To others, it’s being shut in a glass box dangling from a bit of wire.
But even a less-than-scientific trawl of social media suggests the two views tend to be owned by two distinctive camps: the “haves” and “have nots”. In other words, if you’ve done it, then there’s every chance you’ll want to do it again. If you haven’t – yet – then you might be among those who need a team of wild horses to drag them through those sliding doors into one the cars.
It’s a bit like the rollercoasters at the theme parks. While many can’t wait to drop that locking bar and scream all the way round, others would much prefer to stand at the entry gate holding the bags thank you very much.

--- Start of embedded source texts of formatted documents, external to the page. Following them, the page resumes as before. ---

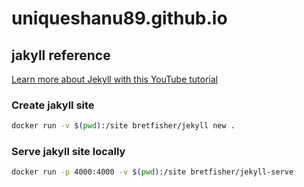 # uniqueshanu89.github.io

## jakyll reference

[Learn more about Jekyll with this YouTube tutorial](https://www.youtube.com/watch?v=n18i3uTMhd4)

### Create jakyll site

```bash
docker run -v $(pwd):/site bretfisher/jekyll new .
```

### Serve jakyll site locally

```bash
docker run -p 4000:4000 -v $(pwd):/site bretfisher/jekyll-serve
```
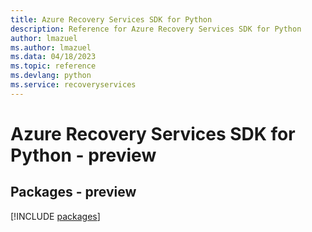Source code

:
 ```yaml
---
title: Azure Recovery Services SDK for Python
description: Reference for Azure Recovery Services SDK for Python
author: lmazuel
ms.author: lmazuel
ms.data: 04/18/2023
ms.topic: reference
ms.devlang: python
ms.service: recoveryservices
---
```

# Azure Recovery Services SDK for Python - preview
## Packages - preview
[!INCLUDE [packages](recovery-services-index.md)]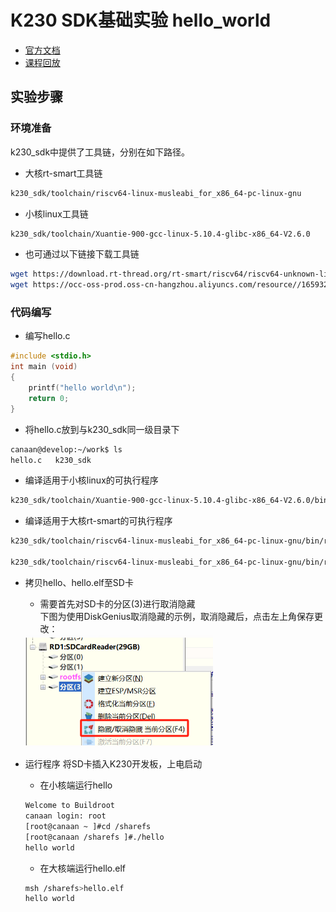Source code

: # K230 SDK基础实验 hello_world

- [官方文档](https://github.com/kendryte/k230_docs/blob/main/zh/02_applications/tutorials/K230_%E5%AE%9E%E6%88%98%E5%9F%BA%E7%A1%80%E7%AF%87_hello_world.md)
- [课程回放](https://riscv-edu.cn/course/230/replay/6366)

## 实验步骤

### 环境准备

k230_sdk中提供了工具链，分别在如下路径。

- 大核rt-smart工具链
```bash
k230_sdk/toolchain/riscv64-linux-musleabi_for_x86_64-pc-linux-gnu
```

- 小核linux工具链
```bash
k230_sdk/toolchain/Xuantie-900-gcc-linux-5.10.4-glibc-x86_64-V2.6.0
```

- 也可通过以下链接下载工具链
```bash
wget https://download.rt-thread.org/rt-smart/riscv64/riscv64-unknown-linux-musl-rv64imafdcv-lp64d-20230222.tar.bz2
wget https://occ-oss-prod.oss-cn-hangzhou.aliyuncs.com/resource//1659325511536/Xuantie-900-gcc-linux-5.10.4-glibc-x86_64-V2.6.0-20220715.tar.gz
```

### 代码编写

- 编写hello.c
```C
#include <stdio.h>
int main (void)
{
    printf("hello world\n");
    return 0;
}
```
- 将hello.c放到与k230_sdk同一级目录下
```bash
canaan@develop:~/work$ ls
hello.c   k230_sdk
```

- 编译适用于小核linux的可执行程序
```bash
k230_sdk/toolchain/Xuantie-900-gcc-linux-5.10.4-glibc-x86_64-V2.6.0/bin/riscv64-unknown-linux-gnu-gcc hello.c -o hello
```

- 编译适用于大核rt-smart的可执行程序
```bash
k230_sdk/toolchain/riscv64-linux-musleabi_for_x86_64-pc-linux-gnu/bin/riscv64-unknown-linux-musl-gcc -o hello.o -c -mcmodel=medany -march=rv64imafdcv -mabi=lp64d hello.c

k230_sdk/toolchain/riscv64-linux-musleabi_for_x86_64-pc-linux-gnu/bin/riscv64-unknown-linux-musl-gcc -o hello.elf -mcmodel=medany -march=rv64imafdcv -mabi=lp64d -T k230_sdk/src/big/mpp/userapps/sample/linker_scripts/riscv64/link.lds  -Lk230_sdk/src/big/rt-smart/userapps/sdk/rt-thread/lib -Wl,--whole-archive -lrtthread -Wl,--no-whole-archive -n --static hello.o -Lk230_sdk/src/big/rt-smart/userapps/sdk/lib/risc-v/rv64 -Lk230_sdk/src/big/rt-smart/userapps/sdk/rt-thread/lib/risc-v/rv64 -Wl,--start-group -lrtthread -Wl,--end-group
```

- 拷贝hello、hello.elf至SD卡
    - 需要首先对SD卡的分区(3)进行取消隐藏\
    下图为使用DiskGenius取消隐藏的示例，取消隐藏后，点击左上角保存更改：

    <img src="./pic/show_hidden.png" width="300">

- 运行程序
    将SD卡插入K230开发板，上电启动
    - 在小核端运行hello
    ```bash
    Welcome to Buildroot
    canaan login: root
    [root@canaan ~ ]#cd /sharefs
    [root@canaan /sharefs ]#./hello
    hello world
    ```
    - 在大核端运行hello.elf
    ```bash
    msh /sharefs>hello.elf
    hello world
    ```
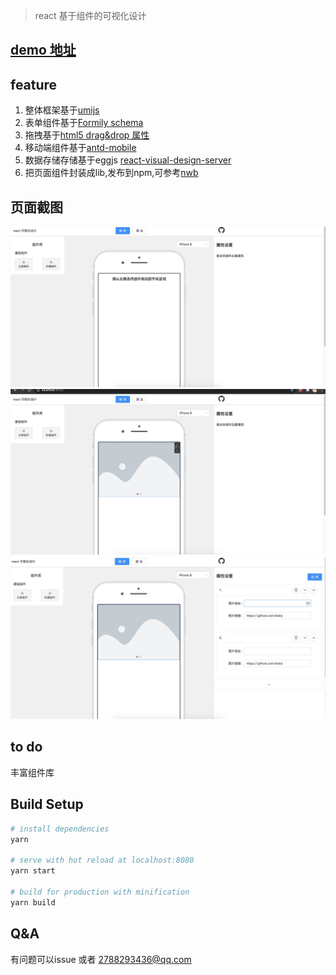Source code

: > react 基于组件的可视化设计

## [demo 地址](http://react-visual-design.kokiy.xyz/visual-page/edit)

## feature

1. 整体框架基于[umijs](https://umijs.org/)
2. 表单组件基于[Formily schema](https://formilyjs.org/#/bdCRC5/dzUZU8il)
3. 拖拽基于[html5 drag&drop 属性](https://developer.mozilla.org/zh-CN/docs/Web/API/HTML_Drag_and_Drop_API)
4. 移动端组件基于[antd-mobile](https://mobile.ant.design/)
5. 数据存储存储基于eggjs [react-visual-design-server](https://github.com/react-visual-design/react-visual-design-server)
6. 把页面组件封装成lib,发布到npm,可参考[nwb](https://github.com/insin/nwb)


## 页面截图

![效果图1](./README/screen1.jpg)
![效果图2](./README/screen2.jpg)
![效果图3](./README/screen3.jpg)

## to do
丰富组件库

## Build Setup

```bash
# install dependencies
yarn

# serve with hot reload at localhost:8080
yarn start

# build for production with minification
yarn build
```


## Q&A
有问题可以issue 或者 2788293436@qq.com
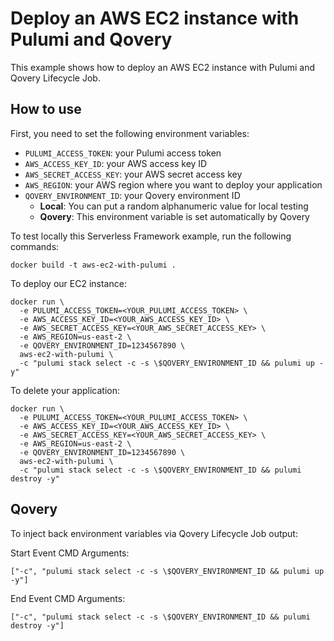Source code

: # Deploy an AWS EC2 instance with Pulumi and Qovery

This example shows how to deploy an AWS EC2 instance with Pulumi and Qovery Lifecycle Job.

## How to use

First, you need to set the following environment variables:
- `PULUMI_ACCESS_TOKEN`: your Pulumi access token
- `AWS_ACCESS_KEY_ID`: your AWS access key ID
- `AWS_SECRET_ACCESS_KEY`: your AWS secret access key
- `AWS_REGION`: your AWS region where you want to deploy your application
- `QOVERY_ENVIRONMENT_ID`: your Qovery environment ID
  - **Local**: You can put a random alphanumeric value for local testing
  - **Qovery**: This environment variable is set automatically by Qovery


To test locally this Serverless Framework example, run the following commands:

```shell
docker build -t aws-ec2-with-pulumi .
```

To deploy our EC2 instance:

```shell
docker run \
  -e PULUMI_ACCESS_TOKEN=<YOUR_PULUMI_ACCESS_TOKEN> \
  -e AWS_ACCESS_KEY_ID=<YOUR_AWS_ACCESS_KEY_ID> \
  -e AWS_SECRET_ACCESS_KEY=<YOUR_AWS_SECRET_ACCESS_KEY> \
  -e AWS_REGION=us-east-2 \
  -e QOVERY_ENVIRONMENT_ID=1234567890 \
  aws-ec2-with-pulumi \
  -c "pulumi stack select -c -s \$QOVERY_ENVIRONMENT_ID && pulumi up -y"
```

To delete your application:

```shell
docker run \
  -e PULUMI_ACCESS_TOKEN=<YOUR_PULUMI_ACCESS_TOKEN> \
  -e AWS_ACCESS_KEY_ID=<YOUR_AWS_ACCESS_KEY_ID> \
  -e AWS_SECRET_ACCESS_KEY=<YOUR_AWS_SECRET_ACCESS_KEY> \
  -e AWS_REGION=us-east-2 \
  -e QOVERY_ENVIRONMENT_ID=1234567890 \
  aws-ec2-with-pulumi \
  -c "pulumi stack select -c -s \$QOVERY_ENVIRONMENT_ID && pulumi destroy -y"
```

## Qovery

To inject back environment variables via Qovery Lifecycle Job output:

Start Event CMD Arguments:
```shell
["-c", "pulumi stack select -c -s \$QOVERY_ENVIRONMENT_ID && pulumi up -y"]
```

End Event CMD Arguments:
```shell
["-c", "pulumi stack select -c -s \$QOVERY_ENVIRONMENT_ID && pulumi destroy -y"]
```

Some get a real buzz from the thrill of a white-knuckle ride; after all, a roller-coaster is specifically designed to take us well away from our comfort zone and to make us feel unsafe, the adrenalin rush generated by the sensation that we’ve somehow risked our lives and survived.
For others, for one reason or another, an environment which creates an artificial sense of danger makes no sense at all.
But, in this case – although the sensible, safety-first approach has its merits – the naysayers’ argument is also somewhat weakened by the fact that Fethiye Sky Walk is no roller-coaster or thrill machine. It’s a precise and rigorously-inspected piece of engineering which offers a smooth and peaceful ride.
The launch from the base station may prompt the more nervous doubters to grip the arms of their companions a little tighter.
After that though, it would be hard not to let fears fall away as panoramic views of the Blue Lagoon and Ölüdeniz unfold, followed later by extensive and unrivalled scenes of Hisarönü, Ovacık, Kayaköy and Fethiye. On a clear day, passengers can also probably pick out Göcek, planes arriving and departing from Dalaman and even the faint outline of the Greek island of Rhodes to the west.
An ascent or descent at sunset would be equally impressive, disturbed only by the unobtrusive hum of the cables, the smooth ride on each of the cars only slightly ruffled by the passing of the pylons.
Where to stop
A standard return trip to the summit and back costs 80TL per person and there are two halts where passengers can disembark if they wish. The “station” at 1,200m is open but, at the moment – although ready – the restaurant, cafes, amphitheatre and lowest paragliding launch point are not yet operational.
If you push on to the 1,700m terminus, this is where most will leave their cars, either to paraglide from the second launch point, enjoy a bite to eat in the 1700 Restaurant, Bar and Grill, or just to take in the views and watch the imported Japanese koi carp in the picturesque lily pond beneath the transparent walkway.
There is also an open chairlift from here connecting the main terminus with a café, helipad and the highest paragliding launch point 200m further up the mountain. However, that too is not yet running.
But, while the Sky Walk itself deserves centre stage as Fethiye’s newest tourist attraction, there are other aspects of the experience which one can only hope survive the test of time.
Car parking at the base station is reasonably priced and supplemented by a minibus shuttle service. All the facilities are immaculately clean; the process of purchasing a ticket is also simple and efficient, the stations are accessible to all regardless of age, size or ability and the staff are attentive and polite.
Although not aimed at clientele who prefer bargain prices, the menu at the rejuvenated restaurant at the 1,700m launch point is by no means off the scale and compares well with the fine-dining establishments catering for tourists down in Ölüdeniz, Ovacık or Kayaköy.
But, currently at least, perhaps the most memorable aspect of the Sky Walk is one which is the hardest to maintain – the sense of quiet, under-stated professionalism which makes it so much easier for visitors to relax and enjoy.
Staff who have clearly been meticulously trained are well-rehearsed and know their jobs. All are attentive, pleasant and welcoming but, equally, those behind the painstaking process which has led to this bright new feather in Fethiye’s cap should also be proud of what they have achieved.
Clearly, bars were set high and – although there’s still more to come – it’s pleasing to see the early targets comfortably achieved.